We propose a Fast Fourier Transform based Periodic Interpolation Method (FFT-PIM), a flexible and computationally efficient approach for computing the scalar potential given by a superposition sum in a unit cell of an infinitely periodic array. Under the same umbrella, FFT-PIM allows computing the potential for 1D, 2D, and 3D periodicities for dynamic and static problems, including problems with and without a periodic phase shift. The computational complexity of the FFT-PIM is of $O(N \log N)$ for $N$ spatially coinciding sources and observer points. The FFT-PIM uses rapidly converging series representations of the Green's function serving as a kernel in the superposition sum. Based on these representations, the FFT-PIM splits the potential into its near-zone component, which includes a small number of images surrounding the unit cell of interest, and far-zone component, which includes the rest of an infinite number of images. The far-zone component is evaluated by projecting the non-uniform sources onto a sparse uniform grid, performing superposition sums on this sparse grid, and interpolating the potential from the uniform grid to the non-uniform observation points. The near-zone component is evaluated using an FFT-based method, which is adapted to efficiently handle non-uniform source-observer distributions within the periodic unit cell. The FFT-PIM can be used for a broad range of applications, such as periodic problems involving integral equations in computational electromagnetic and acoustic, micromagnetic solvers, and density functional theory solvers.

Figures (10)

• Figure 1: Illustration for a 2D periodic problem consisting of an infinite 2D array of cubes. The central red cube is the zeroth unit cell. Surrounding it along the $x$ and $y$ axes are the $1^{st}$ order image cubes in green and the $2^{nd}$ order image cubes in blue.
• Figure 2: Convergence of PGFs, $L_x,L_y,L_z=1$, $x=y=z=0.5$. (a) The relative error of the sum of the first $m$ terms from Eq. \ref{['eq:pgf']}, with $k_0=-1-j$ and $k_{x0}=1-j, k_{y0}=1+j, k_{z0}=-1+j$, (b) The relative error of the sum of the first $m$ terms from Eq. \ref{['eq:lgf']}. Exponential convergence is achieved in both cases.
• Figure 3: Illustration of the source (black) and observer (red) grids for the far-zone PSP component. Black and red circles are source/observer grid points on the Cartesian lattices. Black and red dots are source/observer points with arbitrary distribution. Black arrows denote projections from source points to source grid points. Green arrow is the grid-to-grid interaction, performed by convolution. Red arrows represent interpolations from observer grid points to observer points.

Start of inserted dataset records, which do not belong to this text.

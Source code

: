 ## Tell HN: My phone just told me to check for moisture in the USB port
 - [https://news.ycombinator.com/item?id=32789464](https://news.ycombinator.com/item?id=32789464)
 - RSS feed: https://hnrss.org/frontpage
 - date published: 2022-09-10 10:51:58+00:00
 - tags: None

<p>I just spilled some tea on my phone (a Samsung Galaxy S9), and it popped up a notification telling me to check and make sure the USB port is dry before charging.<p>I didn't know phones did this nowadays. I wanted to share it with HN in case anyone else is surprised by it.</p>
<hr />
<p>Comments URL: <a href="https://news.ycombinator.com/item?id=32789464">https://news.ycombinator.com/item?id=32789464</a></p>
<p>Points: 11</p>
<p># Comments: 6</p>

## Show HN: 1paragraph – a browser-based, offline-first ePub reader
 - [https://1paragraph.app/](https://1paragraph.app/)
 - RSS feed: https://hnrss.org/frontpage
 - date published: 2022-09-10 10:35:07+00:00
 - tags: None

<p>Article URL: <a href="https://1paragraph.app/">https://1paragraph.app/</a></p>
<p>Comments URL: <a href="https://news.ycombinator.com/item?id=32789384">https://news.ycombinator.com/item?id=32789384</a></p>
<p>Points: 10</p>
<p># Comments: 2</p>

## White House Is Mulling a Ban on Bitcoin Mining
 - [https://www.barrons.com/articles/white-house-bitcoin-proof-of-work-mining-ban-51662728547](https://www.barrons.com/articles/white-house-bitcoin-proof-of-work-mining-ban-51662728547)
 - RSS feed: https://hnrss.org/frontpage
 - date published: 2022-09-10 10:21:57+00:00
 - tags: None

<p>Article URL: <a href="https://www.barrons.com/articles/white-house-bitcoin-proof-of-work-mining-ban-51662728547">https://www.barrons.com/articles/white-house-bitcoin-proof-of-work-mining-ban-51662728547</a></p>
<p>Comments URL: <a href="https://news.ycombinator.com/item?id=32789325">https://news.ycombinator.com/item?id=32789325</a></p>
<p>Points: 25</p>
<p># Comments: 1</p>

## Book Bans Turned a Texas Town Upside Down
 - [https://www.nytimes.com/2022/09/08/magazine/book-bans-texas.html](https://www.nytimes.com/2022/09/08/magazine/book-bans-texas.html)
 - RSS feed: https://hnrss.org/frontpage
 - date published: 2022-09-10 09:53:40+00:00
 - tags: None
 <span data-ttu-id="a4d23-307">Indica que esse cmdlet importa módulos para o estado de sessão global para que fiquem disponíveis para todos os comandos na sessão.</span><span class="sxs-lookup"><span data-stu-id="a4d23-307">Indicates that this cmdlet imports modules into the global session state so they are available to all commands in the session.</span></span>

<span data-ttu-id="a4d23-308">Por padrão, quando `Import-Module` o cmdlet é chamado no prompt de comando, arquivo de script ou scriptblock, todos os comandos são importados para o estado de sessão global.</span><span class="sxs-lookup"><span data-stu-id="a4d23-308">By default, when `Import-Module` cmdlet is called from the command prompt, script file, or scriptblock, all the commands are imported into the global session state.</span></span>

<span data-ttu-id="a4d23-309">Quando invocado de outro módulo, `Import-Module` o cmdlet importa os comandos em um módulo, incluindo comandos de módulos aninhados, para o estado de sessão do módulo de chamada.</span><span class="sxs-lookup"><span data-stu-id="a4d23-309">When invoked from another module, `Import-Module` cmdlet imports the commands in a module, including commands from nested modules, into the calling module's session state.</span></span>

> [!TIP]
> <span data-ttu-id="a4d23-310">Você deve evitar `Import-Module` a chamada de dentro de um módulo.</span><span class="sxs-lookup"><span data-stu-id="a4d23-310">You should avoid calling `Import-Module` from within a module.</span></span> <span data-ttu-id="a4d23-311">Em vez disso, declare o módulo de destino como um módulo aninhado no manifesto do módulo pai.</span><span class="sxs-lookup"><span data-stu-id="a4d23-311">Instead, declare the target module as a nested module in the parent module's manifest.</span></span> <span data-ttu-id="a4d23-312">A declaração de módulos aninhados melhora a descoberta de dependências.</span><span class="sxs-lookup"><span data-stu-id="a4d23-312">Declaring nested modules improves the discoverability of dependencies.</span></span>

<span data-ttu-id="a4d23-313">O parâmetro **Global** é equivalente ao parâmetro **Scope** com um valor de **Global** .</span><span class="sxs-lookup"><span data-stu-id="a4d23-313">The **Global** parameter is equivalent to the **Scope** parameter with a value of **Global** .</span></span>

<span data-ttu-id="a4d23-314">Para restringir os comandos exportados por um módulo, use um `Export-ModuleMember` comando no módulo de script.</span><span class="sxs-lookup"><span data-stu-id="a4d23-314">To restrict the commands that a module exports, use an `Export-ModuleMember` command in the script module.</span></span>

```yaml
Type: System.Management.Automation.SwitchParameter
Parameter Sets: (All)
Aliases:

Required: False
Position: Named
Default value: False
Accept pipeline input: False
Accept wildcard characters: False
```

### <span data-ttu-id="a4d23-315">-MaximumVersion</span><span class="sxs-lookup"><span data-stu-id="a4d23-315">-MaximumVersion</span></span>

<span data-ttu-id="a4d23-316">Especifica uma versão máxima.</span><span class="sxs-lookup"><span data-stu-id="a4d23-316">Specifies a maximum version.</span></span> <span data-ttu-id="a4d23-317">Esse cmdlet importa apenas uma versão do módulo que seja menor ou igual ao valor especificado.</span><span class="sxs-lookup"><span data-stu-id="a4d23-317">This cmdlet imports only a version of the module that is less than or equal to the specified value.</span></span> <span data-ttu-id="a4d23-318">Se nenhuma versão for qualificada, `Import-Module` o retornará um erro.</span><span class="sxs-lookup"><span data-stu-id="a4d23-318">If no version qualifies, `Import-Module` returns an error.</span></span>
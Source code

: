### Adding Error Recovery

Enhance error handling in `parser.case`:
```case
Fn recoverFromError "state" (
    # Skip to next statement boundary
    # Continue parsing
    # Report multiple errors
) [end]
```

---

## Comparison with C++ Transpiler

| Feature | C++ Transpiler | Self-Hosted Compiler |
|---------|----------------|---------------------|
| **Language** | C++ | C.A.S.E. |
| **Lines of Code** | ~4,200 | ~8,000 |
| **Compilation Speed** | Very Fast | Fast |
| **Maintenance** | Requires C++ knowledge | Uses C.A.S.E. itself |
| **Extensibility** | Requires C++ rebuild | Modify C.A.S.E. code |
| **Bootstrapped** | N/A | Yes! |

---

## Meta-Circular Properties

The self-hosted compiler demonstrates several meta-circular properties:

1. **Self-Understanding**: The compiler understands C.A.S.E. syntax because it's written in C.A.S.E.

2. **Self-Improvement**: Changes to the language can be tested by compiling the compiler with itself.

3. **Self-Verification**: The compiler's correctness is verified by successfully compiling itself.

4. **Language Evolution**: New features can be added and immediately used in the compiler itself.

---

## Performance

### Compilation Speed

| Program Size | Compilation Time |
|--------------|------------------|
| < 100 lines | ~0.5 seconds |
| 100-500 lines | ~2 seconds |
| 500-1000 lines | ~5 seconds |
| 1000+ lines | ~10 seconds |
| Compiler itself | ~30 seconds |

• Figure 4: Illustration for the error correction step 4 for the near-zone PSP component. The black dot is a source point and red dot is an observer point. The green region is the error-correction region $\Omega^{ER}$ . The black circles are grid points. For the observers in $\Omega^{ER}$, PSPs are calculated through direct calculations, this is done by subtracting the grid interaction inside the green region (dotted arrows) and adding the direct interactions (dashed purple arrow). The shaded green region and grey dot is the image of the right boundary in the $i_d=-1$ image cell, which is close to the left boundary of the unit cell within $\Omega^{ER}$.
• Figure 5: Potential on the $x$ axis of a coaxial structure . (a) Illustration of coaxial structure unit cell ($L=1$) and potential of the non-periodic unit cell. Inner radius $r_1=1$ with negative line charge density $\rho_1=-1$, outer radius $r_2=2$ with positive line charge density $\rho_2=1/2$. (b) PSP with a 1D periodicity along the $x$ axis with $L_x$ = 1. The blue line is the magnitude of PSP for the NPSP case with $k_0=k_{x0}=0$. The red, green and black lines are real part, imaginary part, and magnitude of PSP for the dynamic case with $k_0=1$, $k_{x0}=1-j$.